Down syndrome, typically caused by a trisomy in chromosome 21 is the most common genetic condition diagnosed at birth and comes with a host of other problems associated with the condition including autoimmunity, gastrointestinal problems, hypothyroidism, heart defects, and a higher incidence of leukemia, among others. It occurs across gender, racial, and socioeconomic classes and occurs in roughly one in every 700 live births.
“People with Down syndrome are an underserved population worldwide. They require the same level of dedication as all of us. We now have a better understanding of their health and are laying the groundwork to potentially use existing drugs and develop new ones, which could be transformative to their health,” noted first author Louise Malle, an MD/PhD candidate at Icahn Mount Sinai. “We also need to keep in mind that, just like in the general population, not all individuals with the disorder are the same, and there is significant variability.”
The study adds to the team’s research published in October 2022 in the journal Immunity.

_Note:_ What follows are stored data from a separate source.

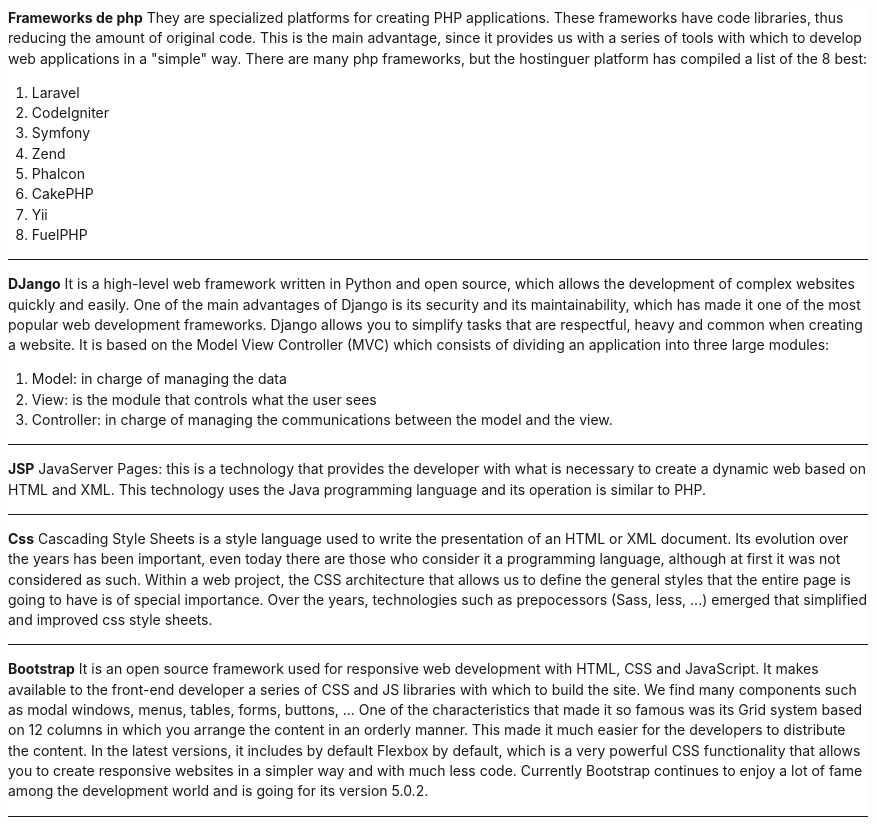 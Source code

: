 
**Frameworks de php**
They are specialized platforms for creating PHP applications. These frameworks have code libraries, thus reducing the amount of original code. This is the main advantage, since it provides us with a series of tools with which to develop web applications in a "simple" way.
There are many php frameworks, but the hostinguer platform has compiled a list of the 8 best:
1. Laravel
2. CodeIgniter
3. Symfony
4. Zend
5. Phalcon
6. CakePHP
7. Yii
8. FuelPHP

---

**DJango**
It is a high-level web framework written in Python and open source, which allows the development of complex websites quickly and easily. One of the main advantages of Django is its security and its maintainability, which has made it one of the most popular web development frameworks.
Django allows you to simplify tasks that are respectful, heavy and common when creating a website.
It is based on the Model View Controller (MVC) which consists of dividing an application into three large modules:
1. Model: in charge of managing the data
2. View: is the module that controls what the user sees
3. Controller: in charge of managing the communications between the model and the view.

---

**JSP**
JavaServer Pages: this is a technology that provides the developer with what is necessary to create a dynamic web based on HTML and XML. This technology uses the Java programming language and its operation is similar to PHP.

---

**Css**
Cascading Style Sheets is a style language used to write the presentation of an HTML or XML document.
Its evolution over the years has been important, even today there are those who consider it a programming language, although at first it was not considered as such.
Within a web project, the CSS architecture that allows us to define the general styles that the entire page is going to have is of special importance.
Over the years, technologies such as prepocessors (Sass, less, ...) emerged that simplified and improved css style sheets.

---

**Bootstrap** 
It is an open source framework used for responsive web development with HTML, CSS and JavaScript.
It makes available to the front-end developer a series of CSS and JS libraries with which to build the site.
We find many components such as modal windows, menus, tables, forms, buttons, ...
One of the characteristics that made it so famous was its Grid system based on 12 columns in which you arrange the content in an orderly manner. This made it much easier for the developers to distribute the content.
In the latest versions, it includes by default Flexbox by default, which is a very powerful CSS functionality that allows you to create responsive websites in a simpler way and with much less code.
Currently Bootstrap continues to enjoy a lot of fame among the development world and is going for its version 5.0.2.

---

Earlier research of individuals with Down syndrome versus non-Down syndrome controls showed people with Down syndrome were more protected against common infections including influenza A virus, upper respiratory infections, mononucleosis, Herpes zoster, and intestinal infections. However, despite this added protection, once infected, Down syndrome patients are likely to progress to severe disease. The earlier study identified the signaling pathway of pro-inflammatory cytokines that are essential for fighting against viral infections called IFN-Is.
Next steps for the Icahn team are to more thoroughly understand the root causes of autoimmunity associated with Down syndrome with an eye toward launching a placebo-controlled clinical trial to test currently available drugs as potential treatments. The team also seeks to more broadly add to the body of evidence detailing the unique characteristics of the condition.